■ Working data ■

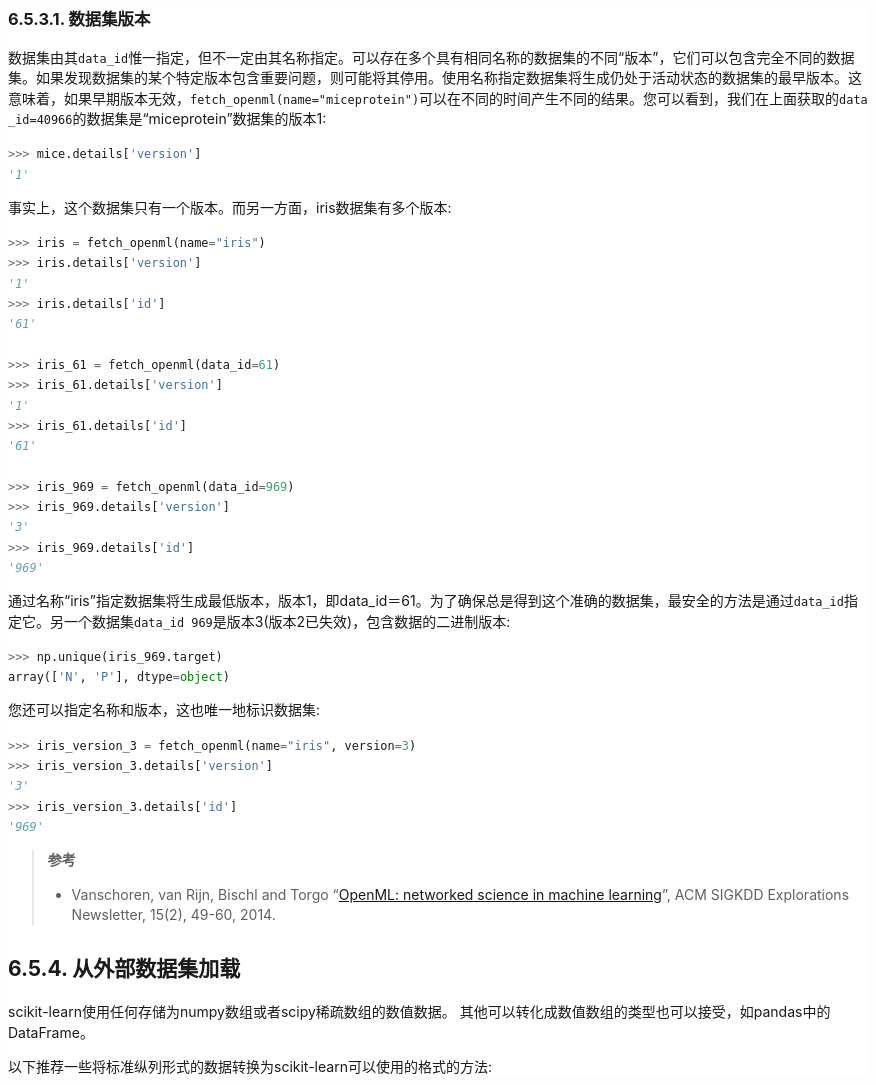 ### 6.5.3.1. 数据集版本
数据集由其`data_id`惟一指定，但不一定由其名称指定。可以存在多个具有相同名称的数据集的不同“版本”，它们可以包含完全不同的数据集。如果发现数据集的某个特定版本包含重要问题，则可能将其停用。使用名称指定数据集将生成仍处于活动状态的数据集的最早版本。这意味着，如果早期版本无效，`fetch_openml(name="miceprotein")`可以在不同的时间产生不同的结果。您可以看到，我们在上面获取的`data_id=40966`的数据集是“miceprotein”数据集的版本1:
```py
>>> mice.details['version']  
'1'
```
事实上，这个数据集只有一个版本。而另一方面，iris数据集有多个版本:
```py
>>> iris = fetch_openml(name="iris")
>>> iris.details['version']  
'1'
>>> iris.details['id']  
'61'

>>> iris_61 = fetch_openml(data_id=61)
>>> iris_61.details['version']
'1'
>>> iris_61.details['id']
'61'

>>> iris_969 = fetch_openml(data_id=969)
>>> iris_969.details['version']
'3'
>>> iris_969.details['id']
'969'
```
通过名称“iris”指定数据集将生成最低版本，版本1，即data_id＝61。为了确保总是得到这个准确的数据集，最安全的方法是通过`data_id`指定它。另一个数据集`data_id 969`是版本3(版本2已失效)，包含数据的二进制版本:
```py
>>> np.unique(iris_969.target)
array(['N', 'P'], dtype=object)
```
您还可以指定名称和版本，这也唯一地标识数据集:
```py
>>> iris_version_3 = fetch_openml(name="iris", version=3)
>>> iris_version_3.details['version']
'3'
>>> iris_version_3.details['id']
'969'
```

>**参考**
>* Vanschoren, van Rijn, Bischl and Torgo “[OpenML: networked science in machine learning](https://arxiv.org/pdf/1407.7722.pdf)”, ACM SIGKDD Explorations Newsletter, 15(2), 49-60, 2014.

## 6.5.4\. 从外部数据集加载

scikit-learn使用任何存储为numpy数组或者scipy稀疏数组的数值数据。 其他可以转化成数值数组的类型也可以接受，如pandas中的DataFrame。

以下推荐一些将标准纵列形式的数据转换为scikit-learn可以使用的格式的方法:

■ What you have to do ■
Copy each line, exactly, that falls between the line containing "## 6.5.4\. 从外部数据集加载" and the end of the entries, both included.

■ Answer for the task ■
## 6.5.4\. 从外部数据集加载

scikit-learn使用任何存储为numpy数组或者scipy稀疏数组的数值数据。 其他可以转化成数值数组的类型也可以接受，如pandas中的DataFrame。

以下推荐一些将标准纵列形式的数据转换为scikit-learn可以使用的格式的方法:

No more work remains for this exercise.